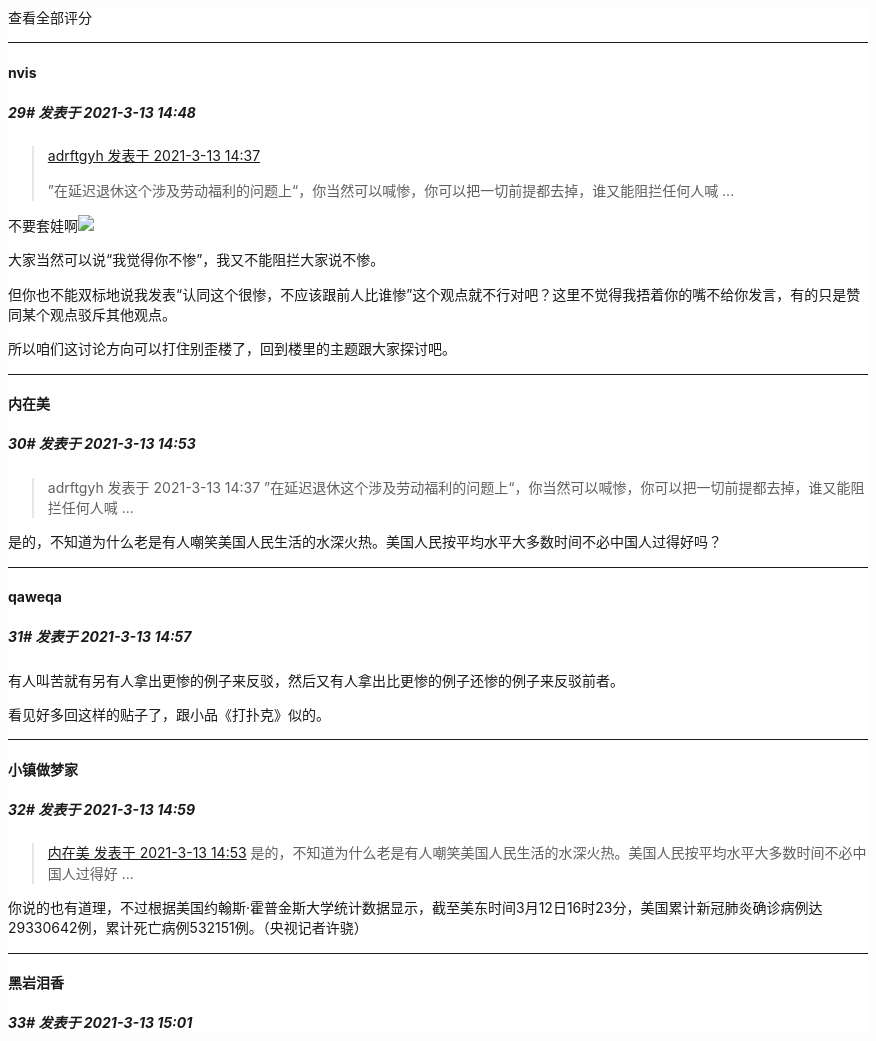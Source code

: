 
查看全部评分


*****

####  nvis  
##### 29#       发表于 2021-3-13 14:48


<blockquote><a href="httphttps://bbs.saraba1st.com/2b/forum.php?mod=redirect&amp;goto=findpost&amp;pid=50610856&amp;ptid=1992922" target="_blank">adrftgyh 发表于 2021-3-13 14:37</a>

”在延迟退休这个涉及劳动福利的问题上“，你当然可以喊惨，你可以把一切前提都去掉，谁又能阻拦任何人喊 ...</blockquote>
不要套娃啊<img src="https://static.saraba1st.com/image/smiley/face2017/068.png" referrerpolicy="no-referrer">

大家当然可以说“我觉得你不惨”，我又不能阻拦大家说不惨。

但你也不能双标地说我发表“认同这个很惨，不应该跟前人比谁惨”这个观点就不行对吧？这里不觉得我捂着你的嘴不给你发言，有的只是赞同某个观点驳斥其他观点。

所以咱们这讨论方向可以打住别歪楼了，回到楼里的主题跟大家探讨吧。


*****

####  内在美  
##### 30#       发表于 2021-3-13 14:53


<blockquote>adrftgyh 发表于 2021-3-13 14:37
”在延迟退休这个涉及劳动福利的问题上“，你当然可以喊惨，你可以把一切前提都去掉，谁又能阻拦任何人喊 ...</blockquote>
是的，不知道为什么老是有人嘲笑美国人民生活的水深火热。美国人民按平均水平大多数时间不必中国人过得好吗？


*****

####  qaweqa  
##### 31#       发表于 2021-3-13 14:57


有人叫苦就有另有人拿出更惨的例子来反驳，然后又有人拿出比更惨的例子还惨的例子来反驳前者。

看见好多回这样的贴子了，跟小品《打扑克》似的。


*****

####  小镇做梦家  
##### 32#       发表于 2021-3-13 14:59


<blockquote><a href="httphttps://bbs.saraba1st.com/2b/forum.php?mod=redirect&amp;goto=findpost&amp;pid=50610979&amp;ptid=1992922" target="_blank">内在美 发表于 2021-3-13 14:53</a>
是的，不知道为什么老是有人嘲笑美国人民生活的水深火热。美国人民按平均水平大多数时间不必中国人过得好 ...</blockquote>
你说的也有道理，不过根据美国约翰斯·霍普金斯大学统计数据显示，截至美东时间3月12日16时23分，美国累计新冠肺炎确诊病例达29330642例，累计死亡病例532151例。（央视记者许骁） ​


*****

####  黑岩泪香  
##### 33#       发表于 2021-3-13 15:01
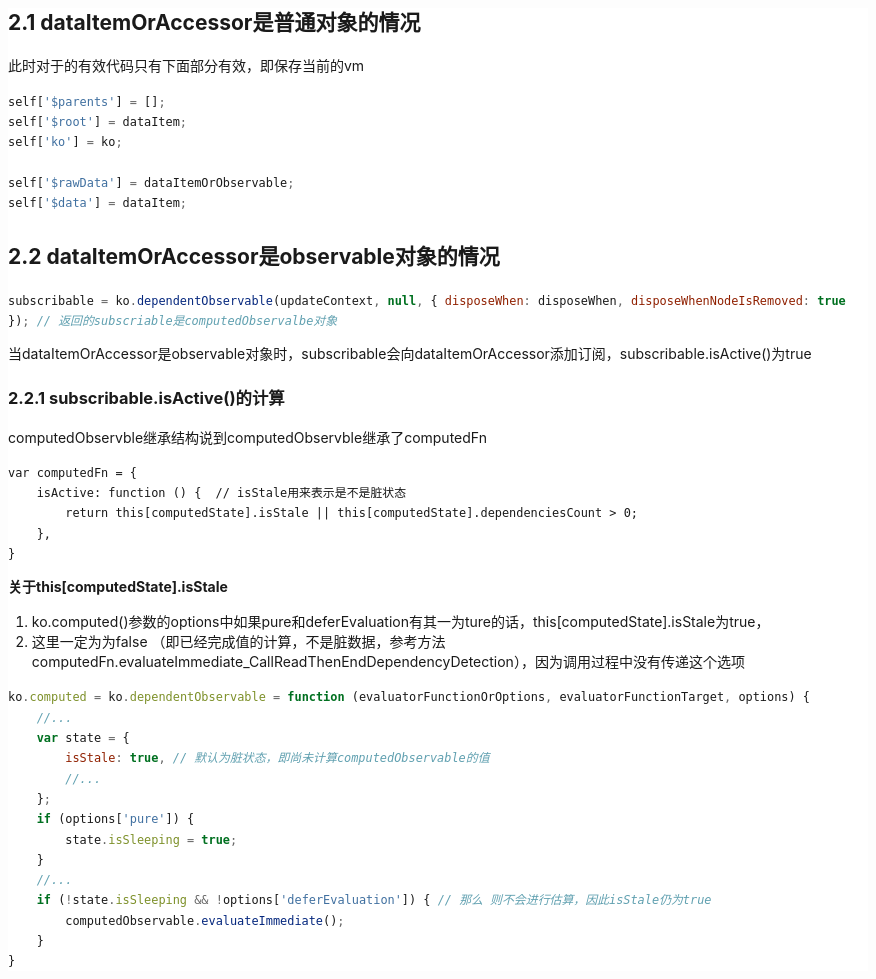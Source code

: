 ## 2.1 dataItemOrAccessor是普通对象的情况
此时对于的有效代码只有下面部分有效，即保存当前的vm

```javascript  
self['$parents'] = [];
self['$root'] = dataItem;
self['ko'] = ko;

self['$rawData'] = dataItemOrObservable;
self['$data'] = dataItem;
```

## 2.2 dataItemOrAccessor是observable对象的情况
```javascript 
subscribable = ko.dependentObservable(updateContext, null, { disposeWhen: disposeWhen, disposeWhenNodeIsRemoved: true }); // 返回的subscriable是computedObservalbe对象
```
当dataItemOrAccessor是observable对象时，subscribable会向dataItemOrAccessor添加订阅，subscribable.isActive()为true

   
### 2.2.1 subscribable.isActive()的计算
computedObservble继承结构说到computedObservble继承了computedFn
```
var computedFn = {
    isActive: function () {  // isStale用来表示是不是脏状态
        return this[computedState].isStale || this[computedState].dependenciesCount > 0;  
    },
}
```

**关于this[computedState].isStale**
1. ko.computed()参数的options中如果pure和deferEvaluation有其一为ture的话，this[computedState].isStale为true，
2. 这里一定为为false （即已经完成值的计算，不是脏数据，参考方法computedFn.evaluateImmediate_CallReadThenEndDependencyDetection），因为调用过程中没有传递这个选项
 
```javascript 
ko.computed = ko.dependentObservable = function (evaluatorFunctionOrOptions, evaluatorFunctionTarget, options) {
    //...
    var state = { 
        isStale: true, // 默认为脏状态，即尚未计算computedObservable的值
        //...
    };
    if (options['pure']) { 
        state.isSleeping = true;  
    }
    //...
    if (!state.isSleeping && !options['deferEvaluation']) { // 那么 则不会进行估算，因此isStale仍为true
        computedObservable.evaluateImmediate();
    } 
}
```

::::

TASK DIRECTIONS => Among the lines above, find those carrying the word "isSleeping" and copy them out.

WRITTEN RESPONSE =>
        state.isSleeping = true;  
    if (!state.isSleeping && !options['deferEvaluation']) { // 那么 则不会进行估算，因此isStale仍为true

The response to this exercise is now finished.